People sometimes experience daydreaming or become engrossed in reading a page of a book and then realize that their mind was somewhere else, occupied in an unrelated train of thought. In a similar way, many have become completely absorbed in a movie or computer game, resulting in losing track of external stimuli.  These experiences are described as normative dissociation.

Researchers at the University of Washington wondered if people enter a similar state of dissociation when surfing social media, and if that explains why users might feel out of control after spending so much time on their favorite app. (There are multiple types of dissociation including trauma-based dissociation and the everyday dissociation associated with spacing out or focusing intently on a task)

A study presented at the recent CHI Conference on Human Factors in Computing Systems entitled “I Don’t Even Remember What I Read”: How Design Influences Dissociation on Social Media observed how participants interacted with a Twitter-like platform to show that some people are spacing out while they’re scrolling. Researchers also designed intervention strategies that social media platforms could use to help people retain more control over their online experiences. 

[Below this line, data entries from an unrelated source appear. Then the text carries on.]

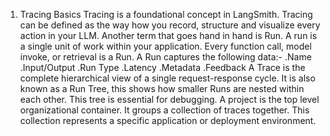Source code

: 1. Tracing Basics
   Tracing is a foundational concept in LangSmith. Tracing can be defined as the way how you record, structure and visualize
   every action in your LLM. Another term that goes hand in hand is Run. A run is a single unit of work within your application.
   Every function call, model invoke, or retrieval is a Run.
   A Run captures the following data:-
     .Name
     .Input/Output
     .Run Type
     .Latency
     .Metadata
     .Feedback
   A Trace is the complete hierarchical view of a single request-response cycle. It is also known as a Run Tree, this shows how smaller Runs
   are nested within each other. This tree is essential for debugging.
   A project is the top level organizational container. It groups a collection of traces together. This collection represents a
   specific application or deployment environment. 
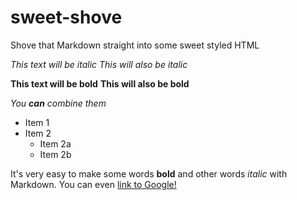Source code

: sweet-shove
===========

Shove that Markdown straight into some sweet styled HTML


*This text will be italic*
_This will also be italic_

**This text will be bold**
__This will also be bold__

*You **can** combine them*

* Item 1
* Item 2
  * Item 2a
  * Item 2b


It's very easy to make some words **bold** and other words *italic* with Markdown. You can even [link to Google!](http://google.com)
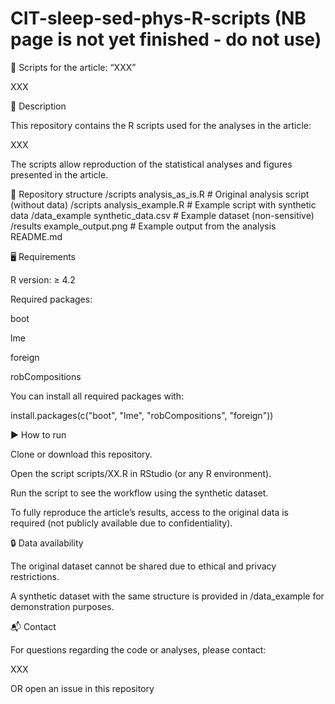 # CIT-sleep-sed-phys-R-scripts (NB page is not yet finished - do not use)

📘 Scripts for the article: “XXX”

XXX

📄 Description

This repository contains the R scripts used for the analyses in the article:

XXX

The scripts allow reproduction of the statistical analyses and figures presented in the article.

📂 Repository structure
/scripts
    analysis_as_is.R        # Original analysis script (without data)
/scripts
    analysis_example.R      # Example script with synthetic data
/data_example
    synthetic_data.csv      # Example dataset (non-sensitive)
/results
    example_output.png      # Example output from the analysis
README.md

🖥️ Requirements

R version: ≥ 4.2

Required packages:

boot

lme

foreign

robCompositions

You can install all required packages with:

install.packages(c("boot", "lme", "robCompositions", "foreign"))

▶️ How to run

Clone or download this repository.

Open the script scripts/XX.R in RStudio (or any R environment).

Run the script to see the workflow using the synthetic dataset.

To fully reproduce the article’s results, access to the original data is required (not publicly available due to confidentiality).

🔒 Data availability

The original dataset cannot be shared due to ethical and privacy restrictions.

A synthetic dataset with the same structure is provided in /data_example for demonstration purposes.

📬 Contact

For questions regarding the code or analyses, please contact:

XXX

OR open an issue
 in this repository
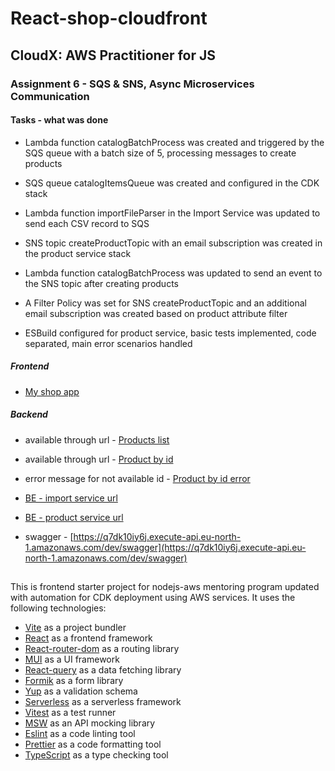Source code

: # React-shop-cloudfront

## CloudX: AWS Practitioner for JS

### Assignment 6 - SQS & SNS, Async Microservices Communication

#### Tasks - what was done

- Lambda function catalogBatchProcess was created and triggered by the SQS queue with a batch size of 5, processing messages to create products
- SQS queue catalogItemsQueue was created and configured in the CDK stack
- Lambda function importFileParser in the Import Service was updated to send each CSV record to SQS
- SNS topic createProductTopic with an email subscription was created in the product service stack
- Lambda function catalogBatchProcess was updated to send an event to the SNS topic after creating products
- A Filter Policy was set for SNS createProductTopic and an additional email subscription was created based on product attribute filter

- ESBuild configured for product service, basic tests implemented, code separated, main error scenarios handled

##### Frontend

- [My shop app](https://dfdplm1nzmulx.cloudfront.net)

##### Backend

- available through url - [Products list](https://q7dk10iy6j.execute-api.eu-north-1.amazonaws.com/dev/products)

- available through url - [Product by id](https://q7dk10iy6j.execute-api.eu-north-1.amazonaws.com/dev/products/90ae4c4a-7837-4da4-9581-395b66762ed3)
- error message for not available id - [Product by id error](https://q7dk10iy6j.execute-api.eu-north-1.amazonaws.com/dev/products/99)

- [BE - import service url](https://hzj9gaq0d7.execute-api.eu-north-1.amazonaws.com/dev/)
- [BE - product service url](https://q7dk10iy6j.execute-api.eu-north-1.amazonaws.com/dev/)

- swagger - [https://q7dk10iy6j.execute-api.eu-north-1.amazonaws.com/dev/swagger](https://q7dk10iy6j.execute-api.eu-north-1.amazonaws.com/dev/swagger)

##

This is frontend starter project for nodejs-aws mentoring program updated with automation for CDK deployment using AWS services. It uses the following technologies:

- [Vite](https://vitejs.dev/) as a project bundler
- [React](https://beta.reactjs.org/) as a frontend framework
- [React-router-dom](https://reactrouterdotcom.fly.dev/) as a routing library
- [MUI](https://mui.com/) as a UI framework
- [React-query](https://react-query-v3.tanstack.com/) as a data fetching library
- [Formik](https://formik.org/) as a form library
- [Yup](https://github.com/jquense/yup) as a validation schema
- [Serverless](https://serverless.com/) as a serverless framework
- [Vitest](https://vitest.dev/) as a test runner
- [MSW](https://mswjs.io/) as an API mocking library
- [Eslint](https://eslint.org/) as a code linting tool
- [Prettier](https://prettier.io/) as a code formatting tool
- [TypeScript](https://www.typescriptlang.org/) as a type checking tool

The research team designed and built an app called Chirp, which was connected to participants’ Twitter accounts. Through Chirp, users’ likes and tweets appear on the real social media platform, but researchers can control people’s experience, adding new features or quick pop-up notices or surveys. 

Researchers asked 43 Twitter users from across the U.S. to use Chirp for a month. For each session, after three minutes users would see a dialog box asking them to rate on a scale from one to five how much they agreed with this statement: “I am currently using Chirp without really paying attention to what I am doing.” The dialog box continued to pop up every 15 minutes. 

“We used their rating as a way to measure dissociation,” lead author Baughan said. “It captured the experience of being really absorbed and not paying attention to what’s around you, or of scrolling on your phone without paying attention to what you’re doing.”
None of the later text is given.